WORK INSTRUCTIONS: Repeat all entries word for word; skip images.

Document images with source code:
════════════════

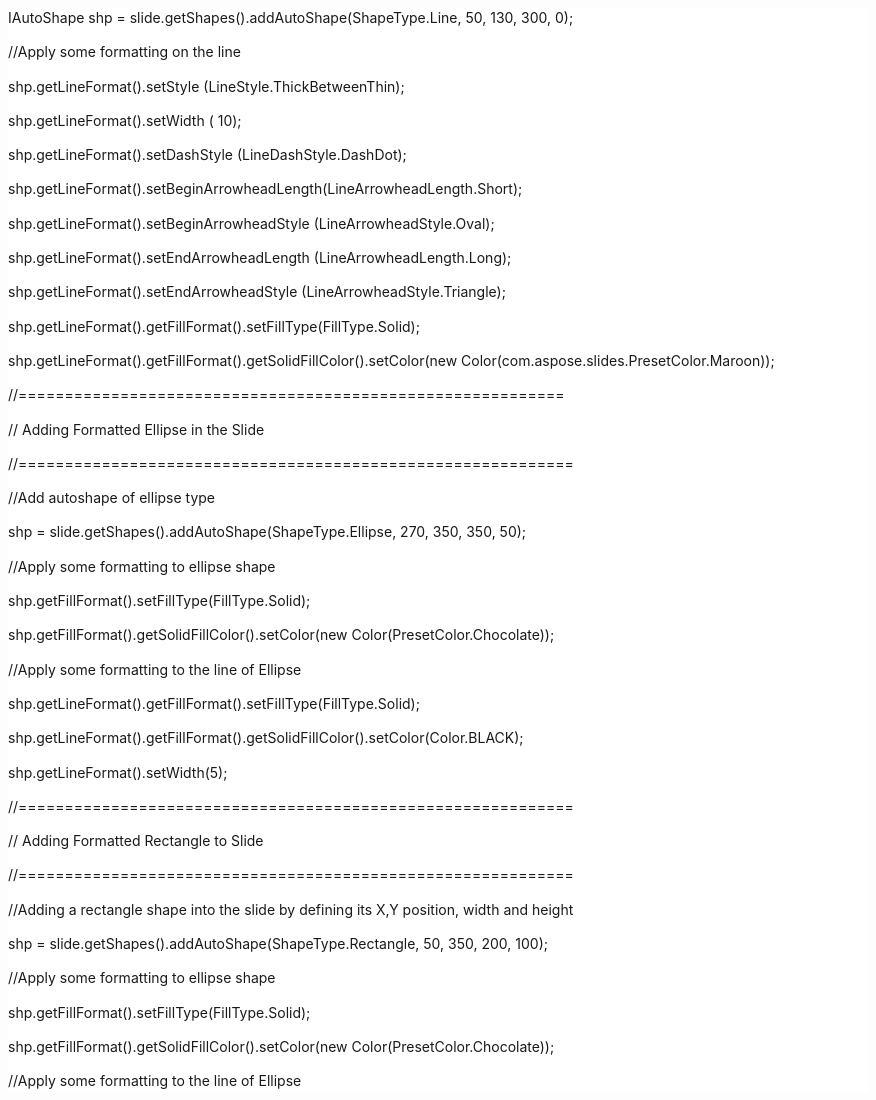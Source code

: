 IAutoShape shp = slide.getShapes().addAutoShape(ShapeType.Line, 50, 130, 300, 0);

//Apply some formatting on the line

shp.getLineFormat().setStyle (LineStyle.ThickBetweenThin);

shp.getLineFormat().setWidth ( 10);

shp.getLineFormat().setDashStyle  (LineDashStyle.DashDot);

shp.getLineFormat().setBeginArrowheadLength(LineArrowheadLength.Short);

shp.getLineFormat().setBeginArrowheadStyle (LineArrowheadStyle.Oval);

shp.getLineFormat().setEndArrowheadLength (LineArrowheadLength.Long);

shp.getLineFormat().setEndArrowheadStyle (LineArrowheadStyle.Triangle);

shp.getLineFormat().getFillFormat().setFillType(FillType.Solid);

shp.getLineFormat().getFillFormat().getSolidFillColor().setColor(new Color(com.aspose.slides.PresetColor.Maroon));

//===========================================================

// Adding Formatted Ellipse in the Slide

//============================================================

//Add autoshape of ellipse type

shp = slide.getShapes().addAutoShape(ShapeType.Ellipse, 270, 350, 350, 50);

//Apply some formatting to ellipse shape

shp.getFillFormat().setFillType(FillType.Solid);

shp.getFillFormat().getSolidFillColor().setColor(new Color(PresetColor.Chocolate));

//Apply some formatting to the line of Ellipse

shp.getLineFormat().getFillFormat().setFillType(FillType.Solid);

shp.getLineFormat().getFillFormat().getSolidFillColor().setColor(Color.BLACK);

shp.getLineFormat().setWidth(5);

//============================================================

// Adding Formatted Rectangle to Slide

//============================================================

//Adding a rectangle shape into the slide by defining its X,Y position, width and height

shp = slide.getShapes().addAutoShape(ShapeType.Rectangle, 50, 350, 200, 100);

//Apply some formatting to ellipse shape

shp.getFillFormat().setFillType(FillType.Solid);

shp.getFillFormat().getSolidFillColor().setColor(new Color(PresetColor.Chocolate));

//Apply some formatting to the line of Ellipse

════════════════

RESPONSE BELOW:
Source code

: IAutoShape shp = slide.getShapes().addAutoShape(ShapeType.Line, 50, 130, 300, 0);

//Apply some formatting on the line

shp.getLineFormat().setStyle (LineStyle.ThickBetweenThin);

shp.getLineFormat().setWidth ( 10);

shp.getLineFormat().setDashStyle  (LineDashStyle.DashDot);

shp.getLineFormat().setBeginArrowheadLength(LineArrowheadLength.Short);

shp.getLineFormat().setBeginArrowheadStyle (LineArrowheadStyle.Oval);

shp.getLineFormat().setEndArrowheadLength (LineArrowheadLength.Long);

shp.getLineFormat().setEndArrowheadStyle (LineArrowheadStyle.Triangle);

shp.getLineFormat().getFillFormat().setFillType(FillType.Solid);

shp.getLineFormat().getFillFormat().getSolidFillColor().setColor(new Color(com.aspose.slides.PresetColor.Maroon));

//===========================================================

// Adding Formatted Ellipse in the Slide

//============================================================

//Add autoshape of ellipse type

shp = slide.getShapes().addAutoShape(ShapeType.Ellipse, 270, 350, 350, 50);

//Apply some formatting to ellipse shape

shp.getFillFormat().setFillType(FillType.Solid);

shp.getFillFormat().getSolidFillColor().setColor(new Color(PresetColor.Chocolate));

//Apply some formatting to the line of Ellipse

shp.getLineFormat().getFillFormat().setFillType(FillType.Solid);

shp.getLineFormat().getFillFormat().getSolidFillColor().setColor(Color.BLACK);

shp.getLineFormat().setWidth(5);

//============================================================

// Adding Formatted Rectangle to Slide

//============================================================

//Adding a rectangle shape into the slide by defining its X,Y position, width and height

shp = slide.getShapes().addAutoShape(ShapeType.Rectangle, 50, 350, 200, 100);

//Apply some formatting to ellipse shape

shp.getFillFormat().setFillType(FillType.Solid);

shp.getFillFormat().getSolidFillColor().setColor(new Color(PresetColor.Chocolate));

//Apply some formatting to the line of Ellipse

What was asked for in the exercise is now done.